Holographic Complexity and Volume
Josiah Couch, Stefan Eccles, Ted Jacobson, Phuc Nguyen
TL;DR
The paper sharpens holographic complexity by refining the CV-duality: complexity is proportional to the volume of maximal bulk slices, but the appropriate divisor is the maximal fall-time $\tau_f$ from the horizon to the final slice. It introduces a volume current, a local, divergence-free object tied to a maximal foliation, and shows how its flux encodes the growth of complexity, including a second-law-like behavior at horizons and a UV-to-IR flow interpretation. The authors derive global volume inequalities that imply monotonic growth on boost-symmetric backgrounds and test CV-duality across AdS-Vaidya quenches, rotating BTZ, Kerr, and AdS-Rindler spacetimes, finding consistent scaling with $T_H S_{BH}$ when using $\tau_f$. Overall, the work strengthens the CV framework, provides a constructive tool (the volume current) and clarifies the regimes in which CV captures thermal-state complexity, while acknowledging the heuristic nature of the chosen divisor outside strict thermal equilibrium.
Abstract
The previously proposed "Complexity=Volume" or CV-duality is probed and developed in several directions. We show that the apparent lack of universality for large and small black holes is removed if the volume is measured in units of the maximal time from the horizon to the "final slice" (times Planck area). This also works for spinning black holes. We make use of the conserved "volume current", associated with a foliation of spacetime by maximal volume surfaces, whose flux measures their volume. This flux picture suggests that there is a transfer of the complexity from the UV to the IR in holographic CFTs, which is reminiscent of thermalization behavior deduced using holography. It also naturally gives a second law for the complexity when applied at a black hole horizon.

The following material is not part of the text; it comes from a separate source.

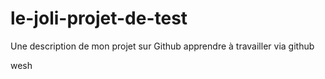 # le-joli-projet-de-test
Une description de  mon projet sur Github
apprendre à travailler via github

wesh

We further establish a result supporting the conjecture that a boundary foliation determines a bulk maximal foliation without gaps, establish a global inequality on maximal volumes that can be used to deduce the monotonicity of the complexification rate on a boost-invariant background, and probe CV duality in the settings of multiple quenches, spinning black holes, and Rindler-AdS.